- Task details
Write out, unaltered, each line from the top of the records below down to the line where "Mil. Euro https://t.c…" appears, that line included.

*** Task data

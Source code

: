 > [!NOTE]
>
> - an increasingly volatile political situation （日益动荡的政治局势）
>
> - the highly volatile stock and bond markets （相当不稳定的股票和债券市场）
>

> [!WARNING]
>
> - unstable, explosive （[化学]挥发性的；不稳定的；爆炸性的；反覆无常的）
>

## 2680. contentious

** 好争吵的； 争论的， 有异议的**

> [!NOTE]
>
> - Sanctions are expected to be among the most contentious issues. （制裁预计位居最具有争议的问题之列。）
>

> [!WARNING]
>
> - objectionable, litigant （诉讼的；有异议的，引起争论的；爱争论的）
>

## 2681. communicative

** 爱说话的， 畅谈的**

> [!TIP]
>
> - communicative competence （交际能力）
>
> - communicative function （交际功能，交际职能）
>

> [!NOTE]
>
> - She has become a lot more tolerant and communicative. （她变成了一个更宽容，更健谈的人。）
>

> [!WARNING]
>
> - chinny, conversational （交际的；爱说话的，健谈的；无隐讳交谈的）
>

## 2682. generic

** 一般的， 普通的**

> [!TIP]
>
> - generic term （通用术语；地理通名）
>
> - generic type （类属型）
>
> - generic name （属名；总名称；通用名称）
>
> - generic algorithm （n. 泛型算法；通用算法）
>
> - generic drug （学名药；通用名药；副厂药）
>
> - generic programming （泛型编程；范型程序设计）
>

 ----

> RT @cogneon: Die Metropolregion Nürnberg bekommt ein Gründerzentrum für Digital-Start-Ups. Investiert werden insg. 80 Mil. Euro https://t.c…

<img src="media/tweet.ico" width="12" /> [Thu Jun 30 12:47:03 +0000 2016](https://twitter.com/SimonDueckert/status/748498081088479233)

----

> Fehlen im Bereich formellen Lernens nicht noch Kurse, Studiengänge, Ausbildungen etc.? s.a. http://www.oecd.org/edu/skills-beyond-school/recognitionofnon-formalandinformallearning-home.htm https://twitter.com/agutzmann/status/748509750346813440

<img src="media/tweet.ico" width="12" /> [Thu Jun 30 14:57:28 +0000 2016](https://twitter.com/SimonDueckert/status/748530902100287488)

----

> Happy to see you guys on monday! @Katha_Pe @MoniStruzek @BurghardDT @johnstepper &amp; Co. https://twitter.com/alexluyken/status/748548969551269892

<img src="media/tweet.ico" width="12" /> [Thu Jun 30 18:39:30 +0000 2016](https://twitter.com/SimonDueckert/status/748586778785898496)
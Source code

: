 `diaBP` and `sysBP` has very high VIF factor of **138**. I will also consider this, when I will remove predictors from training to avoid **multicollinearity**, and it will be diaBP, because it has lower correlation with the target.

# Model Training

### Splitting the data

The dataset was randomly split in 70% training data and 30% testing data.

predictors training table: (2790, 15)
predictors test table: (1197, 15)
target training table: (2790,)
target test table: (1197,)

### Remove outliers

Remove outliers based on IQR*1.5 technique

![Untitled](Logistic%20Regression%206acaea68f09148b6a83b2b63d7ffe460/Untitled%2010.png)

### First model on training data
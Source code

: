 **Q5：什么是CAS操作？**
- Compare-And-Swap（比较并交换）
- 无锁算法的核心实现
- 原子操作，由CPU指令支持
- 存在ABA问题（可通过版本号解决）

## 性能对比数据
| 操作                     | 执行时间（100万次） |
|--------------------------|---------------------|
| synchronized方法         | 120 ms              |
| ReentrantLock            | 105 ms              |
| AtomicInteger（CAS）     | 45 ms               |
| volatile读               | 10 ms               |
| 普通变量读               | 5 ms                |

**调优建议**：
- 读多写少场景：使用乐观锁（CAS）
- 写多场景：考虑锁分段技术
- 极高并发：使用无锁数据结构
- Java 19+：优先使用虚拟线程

******

- Answer below
Source code

: > [!NOTE]
>
> - an increasingly volatile political situation （日益动荡的政治局势）
>
> - the highly volatile stock and bond markets （相当不稳定的股票和债券市场）
>

> [!WARNING]
>
> - unstable, explosive （[化学]挥发性的；不稳定的；爆炸性的；反覆无常的）
>

## 2680. contentious

** 好争吵的； 争论的， 有异议的**

> [!NOTE]
>
> - Sanctions are expected to be among the most contentious issues. （制裁预计位居最具有争议的问题之列。）
>

> [!WARNING]
>
> - objectionable, litigant （诉讼的；有异议的，引起争论的；爱争论的）
>

## 2681. communicative

** 爱说话的， 畅谈的**

> [!TIP]
>
> - communicative competence （交际能力）
>
> - communicative function （交际功能，交际职能）
>

> [!NOTE]
>
> - She has become a lot more tolerant and communicative. （她变成了一个更宽容，更健谈的人。）
>

> [!WARNING]
>
> - chinny, conversational （交际的；爱说话的，健谈的；无隐讳交谈的）
>

## 2682. generic

** 一般的， 普通的**

> [!TIP]
>
> - generic term （通用术语；地理通名）
>
> - generic type （类属型）
>
> - generic name （属名；总名称；通用名称）
>
> - generic algorithm （n. 泛型算法；通用算法）
>
> - generic drug （学名药；通用名药；副厂药）
>
> - generic programming （泛型编程；范型程序设计）
>

 ----

> RT @cogneon: Die Metropolregion Nürnberg bekommt ein Gründerzentrum für Digital-Start-Ups. Investiert werden insg. 80 Mil. Euro https://t.c…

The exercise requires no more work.